─── Material supplied ───
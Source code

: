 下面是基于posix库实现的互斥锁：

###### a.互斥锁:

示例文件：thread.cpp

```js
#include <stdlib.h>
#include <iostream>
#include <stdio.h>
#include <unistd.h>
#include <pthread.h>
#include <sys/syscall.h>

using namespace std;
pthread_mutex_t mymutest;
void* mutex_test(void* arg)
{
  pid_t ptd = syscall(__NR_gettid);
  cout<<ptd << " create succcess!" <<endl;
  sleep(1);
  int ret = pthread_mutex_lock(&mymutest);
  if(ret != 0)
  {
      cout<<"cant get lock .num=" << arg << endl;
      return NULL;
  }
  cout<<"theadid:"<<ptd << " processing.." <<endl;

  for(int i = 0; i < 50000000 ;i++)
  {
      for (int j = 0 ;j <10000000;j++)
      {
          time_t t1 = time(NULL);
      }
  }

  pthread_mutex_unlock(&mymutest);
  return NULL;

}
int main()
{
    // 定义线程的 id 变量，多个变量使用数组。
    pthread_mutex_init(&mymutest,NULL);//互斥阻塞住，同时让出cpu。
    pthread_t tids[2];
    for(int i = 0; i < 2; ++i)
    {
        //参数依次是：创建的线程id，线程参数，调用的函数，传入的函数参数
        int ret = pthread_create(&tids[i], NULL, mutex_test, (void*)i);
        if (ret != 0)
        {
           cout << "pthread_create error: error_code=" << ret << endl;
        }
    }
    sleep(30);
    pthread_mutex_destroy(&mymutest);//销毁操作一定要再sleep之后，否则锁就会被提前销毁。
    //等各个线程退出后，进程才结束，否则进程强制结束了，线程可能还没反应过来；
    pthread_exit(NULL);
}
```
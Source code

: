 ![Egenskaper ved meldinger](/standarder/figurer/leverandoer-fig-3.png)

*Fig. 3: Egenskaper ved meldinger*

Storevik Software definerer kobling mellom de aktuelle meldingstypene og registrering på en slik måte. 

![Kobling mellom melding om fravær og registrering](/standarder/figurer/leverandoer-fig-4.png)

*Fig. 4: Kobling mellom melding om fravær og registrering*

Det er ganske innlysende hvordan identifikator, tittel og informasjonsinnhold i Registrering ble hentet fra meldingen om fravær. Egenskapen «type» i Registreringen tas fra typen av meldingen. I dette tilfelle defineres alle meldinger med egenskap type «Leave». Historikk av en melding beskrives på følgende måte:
───
Activity =>
Please copy every line in the entries where "Egenskaper" appears.

Expected answer =>
: ![Egenskaper ved meldinger](/standarder/figurer/leverandoer-fig-3.png)
*Fig. 3: Egenskaper ved meldinger*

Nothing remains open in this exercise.